_Exercise brief_
Read through the data, and wherever a line holds the word "OperationContext", write that line out.

Records drawn from a dataset
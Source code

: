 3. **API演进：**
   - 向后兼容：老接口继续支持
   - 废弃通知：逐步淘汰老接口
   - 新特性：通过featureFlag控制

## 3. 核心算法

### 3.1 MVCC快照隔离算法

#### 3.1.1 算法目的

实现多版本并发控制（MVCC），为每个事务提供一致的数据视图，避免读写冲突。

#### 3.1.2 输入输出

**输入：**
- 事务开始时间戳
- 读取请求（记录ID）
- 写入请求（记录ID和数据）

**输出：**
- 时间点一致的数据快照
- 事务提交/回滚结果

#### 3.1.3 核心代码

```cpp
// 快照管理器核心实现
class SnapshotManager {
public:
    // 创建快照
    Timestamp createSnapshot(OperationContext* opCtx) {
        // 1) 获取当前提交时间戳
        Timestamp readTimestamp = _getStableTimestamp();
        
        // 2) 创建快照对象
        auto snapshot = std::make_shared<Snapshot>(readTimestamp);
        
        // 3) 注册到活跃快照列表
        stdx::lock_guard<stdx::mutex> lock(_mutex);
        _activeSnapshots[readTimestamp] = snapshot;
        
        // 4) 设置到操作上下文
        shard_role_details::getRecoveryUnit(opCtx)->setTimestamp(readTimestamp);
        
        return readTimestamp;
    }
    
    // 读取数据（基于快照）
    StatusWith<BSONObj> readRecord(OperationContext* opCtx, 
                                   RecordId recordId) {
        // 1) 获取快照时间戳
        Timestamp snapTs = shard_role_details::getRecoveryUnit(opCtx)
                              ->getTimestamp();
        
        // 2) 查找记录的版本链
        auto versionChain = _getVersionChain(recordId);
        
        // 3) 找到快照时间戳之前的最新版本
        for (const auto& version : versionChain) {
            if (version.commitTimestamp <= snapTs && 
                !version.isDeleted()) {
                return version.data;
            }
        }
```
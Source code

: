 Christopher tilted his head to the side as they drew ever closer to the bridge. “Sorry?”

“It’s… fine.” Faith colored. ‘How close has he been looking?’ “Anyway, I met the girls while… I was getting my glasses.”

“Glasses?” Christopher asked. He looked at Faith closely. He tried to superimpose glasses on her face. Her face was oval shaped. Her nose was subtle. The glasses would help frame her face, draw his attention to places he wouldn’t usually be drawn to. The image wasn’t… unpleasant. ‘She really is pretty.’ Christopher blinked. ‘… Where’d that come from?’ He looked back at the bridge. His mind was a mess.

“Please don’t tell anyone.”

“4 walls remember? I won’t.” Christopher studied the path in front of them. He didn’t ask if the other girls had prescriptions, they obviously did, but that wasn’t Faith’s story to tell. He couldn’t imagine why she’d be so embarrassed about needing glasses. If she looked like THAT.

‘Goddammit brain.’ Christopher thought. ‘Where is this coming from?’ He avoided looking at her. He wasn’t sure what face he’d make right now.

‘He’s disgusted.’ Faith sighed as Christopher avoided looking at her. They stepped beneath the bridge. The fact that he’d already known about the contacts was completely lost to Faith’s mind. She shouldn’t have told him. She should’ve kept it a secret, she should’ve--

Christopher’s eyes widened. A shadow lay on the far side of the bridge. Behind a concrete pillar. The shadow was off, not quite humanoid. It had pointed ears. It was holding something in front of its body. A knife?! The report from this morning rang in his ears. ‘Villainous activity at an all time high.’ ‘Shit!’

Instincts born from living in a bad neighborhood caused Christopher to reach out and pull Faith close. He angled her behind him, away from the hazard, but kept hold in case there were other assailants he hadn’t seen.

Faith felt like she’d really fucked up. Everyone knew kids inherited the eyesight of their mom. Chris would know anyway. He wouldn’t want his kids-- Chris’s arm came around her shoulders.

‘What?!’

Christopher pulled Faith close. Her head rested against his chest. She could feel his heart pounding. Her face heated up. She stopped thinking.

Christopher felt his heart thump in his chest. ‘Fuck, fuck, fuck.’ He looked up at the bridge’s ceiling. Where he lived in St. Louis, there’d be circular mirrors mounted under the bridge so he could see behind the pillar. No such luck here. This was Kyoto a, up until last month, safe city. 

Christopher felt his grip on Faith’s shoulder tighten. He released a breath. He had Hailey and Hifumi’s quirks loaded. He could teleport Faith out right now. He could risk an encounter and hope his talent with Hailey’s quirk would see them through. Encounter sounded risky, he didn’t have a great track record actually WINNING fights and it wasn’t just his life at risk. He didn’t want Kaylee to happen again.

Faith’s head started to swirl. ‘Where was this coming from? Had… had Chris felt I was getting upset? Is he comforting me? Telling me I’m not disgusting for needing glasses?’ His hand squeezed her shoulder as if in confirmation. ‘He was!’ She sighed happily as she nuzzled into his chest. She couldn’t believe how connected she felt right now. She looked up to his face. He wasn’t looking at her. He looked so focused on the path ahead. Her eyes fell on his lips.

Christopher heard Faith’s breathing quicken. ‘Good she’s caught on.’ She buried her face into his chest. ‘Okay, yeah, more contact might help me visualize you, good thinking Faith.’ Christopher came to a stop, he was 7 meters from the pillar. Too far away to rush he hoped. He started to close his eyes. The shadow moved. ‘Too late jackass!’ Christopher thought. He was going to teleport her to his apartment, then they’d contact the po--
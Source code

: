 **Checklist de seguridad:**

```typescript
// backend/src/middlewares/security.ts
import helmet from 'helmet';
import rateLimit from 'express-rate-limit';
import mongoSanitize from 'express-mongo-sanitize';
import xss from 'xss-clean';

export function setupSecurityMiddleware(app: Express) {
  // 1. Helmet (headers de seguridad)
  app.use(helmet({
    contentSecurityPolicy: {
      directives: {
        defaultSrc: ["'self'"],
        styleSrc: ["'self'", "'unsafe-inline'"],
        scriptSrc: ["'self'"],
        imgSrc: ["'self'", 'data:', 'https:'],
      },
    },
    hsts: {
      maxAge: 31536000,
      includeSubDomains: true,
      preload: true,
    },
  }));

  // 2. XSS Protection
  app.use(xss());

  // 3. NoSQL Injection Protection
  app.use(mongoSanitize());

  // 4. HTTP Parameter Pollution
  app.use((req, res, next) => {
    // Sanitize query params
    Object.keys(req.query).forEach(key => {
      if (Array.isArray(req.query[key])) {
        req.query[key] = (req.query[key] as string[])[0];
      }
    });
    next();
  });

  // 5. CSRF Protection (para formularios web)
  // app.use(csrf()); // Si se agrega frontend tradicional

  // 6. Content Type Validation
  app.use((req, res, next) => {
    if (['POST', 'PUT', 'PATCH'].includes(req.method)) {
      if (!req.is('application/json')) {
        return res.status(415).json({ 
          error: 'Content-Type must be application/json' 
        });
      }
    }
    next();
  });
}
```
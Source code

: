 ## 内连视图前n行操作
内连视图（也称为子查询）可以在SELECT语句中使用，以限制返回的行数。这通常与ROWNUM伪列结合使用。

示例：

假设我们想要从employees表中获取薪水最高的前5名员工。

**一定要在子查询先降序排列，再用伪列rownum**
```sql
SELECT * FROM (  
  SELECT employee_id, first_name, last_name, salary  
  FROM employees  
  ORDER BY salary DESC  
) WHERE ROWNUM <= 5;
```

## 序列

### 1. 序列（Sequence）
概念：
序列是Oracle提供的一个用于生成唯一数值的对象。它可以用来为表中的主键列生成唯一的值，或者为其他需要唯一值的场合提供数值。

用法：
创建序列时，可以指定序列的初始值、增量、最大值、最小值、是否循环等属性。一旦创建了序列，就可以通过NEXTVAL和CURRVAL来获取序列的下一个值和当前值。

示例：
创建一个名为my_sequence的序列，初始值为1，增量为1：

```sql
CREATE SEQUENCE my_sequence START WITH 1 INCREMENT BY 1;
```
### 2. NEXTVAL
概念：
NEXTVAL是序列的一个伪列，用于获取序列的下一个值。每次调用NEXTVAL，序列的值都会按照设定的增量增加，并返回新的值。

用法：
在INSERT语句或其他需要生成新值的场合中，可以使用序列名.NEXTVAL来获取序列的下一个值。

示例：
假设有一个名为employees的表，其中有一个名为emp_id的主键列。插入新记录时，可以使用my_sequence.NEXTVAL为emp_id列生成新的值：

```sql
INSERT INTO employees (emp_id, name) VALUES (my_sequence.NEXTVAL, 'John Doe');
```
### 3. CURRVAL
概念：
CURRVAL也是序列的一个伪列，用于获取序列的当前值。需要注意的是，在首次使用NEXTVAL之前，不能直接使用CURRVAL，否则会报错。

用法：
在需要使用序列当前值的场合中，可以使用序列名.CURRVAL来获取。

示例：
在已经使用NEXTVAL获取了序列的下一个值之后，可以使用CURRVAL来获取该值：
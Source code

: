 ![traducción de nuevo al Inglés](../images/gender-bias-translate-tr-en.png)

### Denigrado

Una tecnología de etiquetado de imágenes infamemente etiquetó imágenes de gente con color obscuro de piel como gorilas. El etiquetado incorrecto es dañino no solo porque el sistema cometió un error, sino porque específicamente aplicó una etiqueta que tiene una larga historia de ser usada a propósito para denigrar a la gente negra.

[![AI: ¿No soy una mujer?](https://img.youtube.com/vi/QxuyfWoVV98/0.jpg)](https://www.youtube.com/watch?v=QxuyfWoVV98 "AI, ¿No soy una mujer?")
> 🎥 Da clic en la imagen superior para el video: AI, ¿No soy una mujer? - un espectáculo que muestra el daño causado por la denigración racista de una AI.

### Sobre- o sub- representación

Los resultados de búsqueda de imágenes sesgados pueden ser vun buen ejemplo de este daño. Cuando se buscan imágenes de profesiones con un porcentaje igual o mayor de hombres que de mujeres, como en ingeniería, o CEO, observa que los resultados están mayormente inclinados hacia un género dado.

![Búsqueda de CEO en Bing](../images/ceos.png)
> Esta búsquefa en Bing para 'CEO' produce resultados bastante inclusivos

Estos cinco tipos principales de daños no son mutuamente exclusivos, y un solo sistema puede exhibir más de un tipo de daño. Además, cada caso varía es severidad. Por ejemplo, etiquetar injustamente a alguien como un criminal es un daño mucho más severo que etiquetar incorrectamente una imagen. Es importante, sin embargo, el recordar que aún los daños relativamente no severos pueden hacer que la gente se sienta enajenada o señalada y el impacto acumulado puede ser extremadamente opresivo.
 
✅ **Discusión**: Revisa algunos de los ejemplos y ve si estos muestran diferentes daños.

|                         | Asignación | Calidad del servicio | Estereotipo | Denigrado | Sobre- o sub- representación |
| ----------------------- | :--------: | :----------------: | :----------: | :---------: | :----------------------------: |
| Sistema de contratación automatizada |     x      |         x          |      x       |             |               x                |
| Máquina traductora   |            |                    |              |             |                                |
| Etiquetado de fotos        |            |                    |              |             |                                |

_Reply_
    Timestamp createSnapshot(OperationContext* opCtx) {
    StatusWith<BSONObj> readRecord(OperationContext* opCtx, 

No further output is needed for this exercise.